-
What Grafana version and what operating system are you using?
- Grafana 12.3.0 (freshly migrated)
- Kubernetes (k3s 1.32), Handrolled YAML based off of Compose
-
What are you trying to achieve?
- We have a LOT of stale NoData alerts that I want to get rid of.
-
How are you trying to achieve it?
- I have been digging around the documentation about provisioned alerts, trying to figure out what exactly the settings and options are and hoping to understand where the problem originates from
-
What happened?
- We are still very much stuck with a lot of stale alerts. Should our DS go down once, those are extremely annoying to get rid of.
-
What did you expect to happen?
- After a while, an alert should automatically stop firing if it’s condition clears and resolve itself. This isn’t exactly happening…
-
Can you copy/paste the configuration(s) that you are having problems with?

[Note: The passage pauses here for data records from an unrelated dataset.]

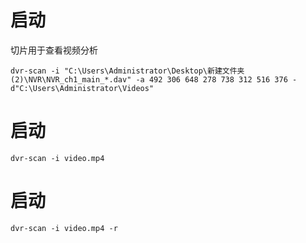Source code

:# 启动
切片用于查看视频分析

```Shell
dvr-scan -i "C:\Users\Administrator\Desktop\新建文件夹 (2)\NVR\NVR_ch1_main_*.dav" -a 492 306 648 278 738 312 516 376 -d"C:\Users\Administrator\Videos"
```
# 启动

```Shell
dvr-scan -i video.mp4
```
# 启动

```Shell
dvr-scan -i video.mp4 -r
```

- Yes, below together with screenshot.
-
Did you receive any errors in the Grafana UI or in related logs? If so, please tell us exactly what they were.

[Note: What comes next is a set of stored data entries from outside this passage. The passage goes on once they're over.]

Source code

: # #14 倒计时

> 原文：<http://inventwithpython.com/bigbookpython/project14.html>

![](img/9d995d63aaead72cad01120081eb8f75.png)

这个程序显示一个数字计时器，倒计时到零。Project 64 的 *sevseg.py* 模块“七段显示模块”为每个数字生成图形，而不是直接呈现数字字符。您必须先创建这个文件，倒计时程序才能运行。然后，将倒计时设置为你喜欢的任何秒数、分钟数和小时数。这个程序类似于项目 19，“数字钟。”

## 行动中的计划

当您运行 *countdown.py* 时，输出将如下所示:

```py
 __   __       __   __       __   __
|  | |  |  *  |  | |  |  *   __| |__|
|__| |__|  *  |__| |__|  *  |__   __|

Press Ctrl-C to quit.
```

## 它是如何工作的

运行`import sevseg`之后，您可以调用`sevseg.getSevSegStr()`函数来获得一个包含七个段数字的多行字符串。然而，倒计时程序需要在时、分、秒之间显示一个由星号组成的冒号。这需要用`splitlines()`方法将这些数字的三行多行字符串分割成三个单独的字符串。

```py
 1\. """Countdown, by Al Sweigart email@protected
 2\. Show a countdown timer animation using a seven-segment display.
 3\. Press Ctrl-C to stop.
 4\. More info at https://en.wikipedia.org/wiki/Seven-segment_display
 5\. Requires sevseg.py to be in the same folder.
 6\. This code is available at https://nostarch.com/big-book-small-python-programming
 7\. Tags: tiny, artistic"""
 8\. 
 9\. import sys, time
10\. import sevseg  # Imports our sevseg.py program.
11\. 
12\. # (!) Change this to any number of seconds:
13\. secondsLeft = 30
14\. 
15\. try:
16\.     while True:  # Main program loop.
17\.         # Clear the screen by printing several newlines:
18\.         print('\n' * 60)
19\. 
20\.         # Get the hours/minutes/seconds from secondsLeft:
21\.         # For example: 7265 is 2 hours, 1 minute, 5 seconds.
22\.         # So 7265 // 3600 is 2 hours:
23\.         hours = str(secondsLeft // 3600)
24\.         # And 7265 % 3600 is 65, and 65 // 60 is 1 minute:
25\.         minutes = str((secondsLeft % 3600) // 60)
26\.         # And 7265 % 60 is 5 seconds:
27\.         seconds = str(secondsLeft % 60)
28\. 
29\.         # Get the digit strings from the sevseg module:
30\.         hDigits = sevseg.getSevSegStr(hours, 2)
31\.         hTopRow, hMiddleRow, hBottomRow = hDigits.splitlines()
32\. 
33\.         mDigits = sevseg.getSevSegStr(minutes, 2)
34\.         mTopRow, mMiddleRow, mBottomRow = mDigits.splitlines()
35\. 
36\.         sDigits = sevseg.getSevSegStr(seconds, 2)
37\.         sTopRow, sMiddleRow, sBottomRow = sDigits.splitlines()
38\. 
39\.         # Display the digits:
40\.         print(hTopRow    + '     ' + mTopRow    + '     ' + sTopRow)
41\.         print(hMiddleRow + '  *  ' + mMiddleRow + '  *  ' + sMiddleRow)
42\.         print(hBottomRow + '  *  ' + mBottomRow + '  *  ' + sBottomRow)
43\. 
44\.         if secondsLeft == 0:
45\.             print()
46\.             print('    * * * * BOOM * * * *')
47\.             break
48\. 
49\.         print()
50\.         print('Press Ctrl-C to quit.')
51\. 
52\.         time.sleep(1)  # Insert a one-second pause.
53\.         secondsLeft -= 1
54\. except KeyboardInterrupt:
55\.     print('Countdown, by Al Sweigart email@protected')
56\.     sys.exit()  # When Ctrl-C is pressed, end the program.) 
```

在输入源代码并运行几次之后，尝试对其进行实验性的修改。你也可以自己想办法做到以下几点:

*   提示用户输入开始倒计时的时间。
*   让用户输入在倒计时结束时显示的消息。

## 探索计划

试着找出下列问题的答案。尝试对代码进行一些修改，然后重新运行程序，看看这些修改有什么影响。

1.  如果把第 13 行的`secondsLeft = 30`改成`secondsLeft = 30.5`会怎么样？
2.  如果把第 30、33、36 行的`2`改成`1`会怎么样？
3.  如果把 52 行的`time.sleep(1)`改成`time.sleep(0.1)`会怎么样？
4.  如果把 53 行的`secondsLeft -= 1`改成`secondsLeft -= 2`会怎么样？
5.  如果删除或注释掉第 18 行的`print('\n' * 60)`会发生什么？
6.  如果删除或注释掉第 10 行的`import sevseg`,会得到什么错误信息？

- Nothing in the logs and no explicit error either.
-
Did you follow any online instructions? If so, what is the URL?
- No instructions; self-taught off of the Grafana documentation.
Here is an illustrative screenshot:
It continiously is stuck on the NoData state, although everything is fine. This is but one of a whole many examples here.
We use OnCall to manage our alert states most of the time but are preparing to migrate to KeepHQ since OnCall is sunsetting soon. Still, this does not change the state of stuck alerts. ![]()
Here is that alert’s configuration:
Alert config
groups:
- orgId: 1
name: QNAP (NAS)
folder: QNAP Systems, Inc.
interval: 1m
rules:
- uid: senst-qnapCpuTempCrit
title: CPU Temperature (Critical)
condition: condition
data:
- refId: main
relativeTimeRange:
from: 3600
to: 0
datasourceUid: senst-qnap
model:
datasource:
type: influxdb
uid: senst-qnap
intervalMs: 1000
maxDataPoints: 43200
query: "from(bucket: \"qnap\")\r\n |> range(start: v.timeRangeStart, stop: v.timeRangeStop)\r\n |> filter(fn: (r) => r[\"_measurement\"] == \"qnap.nas\")\r\n |> filter(fn: (r) => r[\"_field\"] == \"cpuTemperature\")\r\n |> aggregateWindow(every: v.windowPeriod, fn: last, createEmpty: false)\r\n |> yield(name: \"last\")"
refId: main
- refId: alert
datasourceUid: __expr__
model:
conditions:
- evaluator:
params: []
type: gt
operator:
type: and
query:
params:
- A
reducer:
params: []
type: last
type: query
datasource:
type: __expr__
uid: __expr__
expression: main
intervalMs: 1000
maxDataPoints: 43200
reducer: last
refId: alert
type: reduce
- refId: condition
datasourceUid: __expr__
model:
conditions:
- evaluator:
params:
- 90
type: gt
operator:
type: and
query:
params:
- B
reducer:
params: []
type: last
type: query
datasource:
type: __expr__
uid: __expr__
expression: alert
intervalMs: 1000
maxDataPoints: 43200
refId: condition
type: threshold
dashboardUid: n4WBsOJWk
panelId: 19
noDataState: NoData
execErrState: Error
for: 5m
annotations:
__dashboardUid__: n4WBsOJWk
__panelId__: "19"
description: ""
runbook_url: ""
summary: ""
labels:
"": ""
customer: senst
severity: CRIT
isPaused: false
What can I do to get rid of this stale alert - and others of it’s kind?
Our datasource went offline on saturday, and there’s a whole lot of those still sticking around and firing.
Thanks!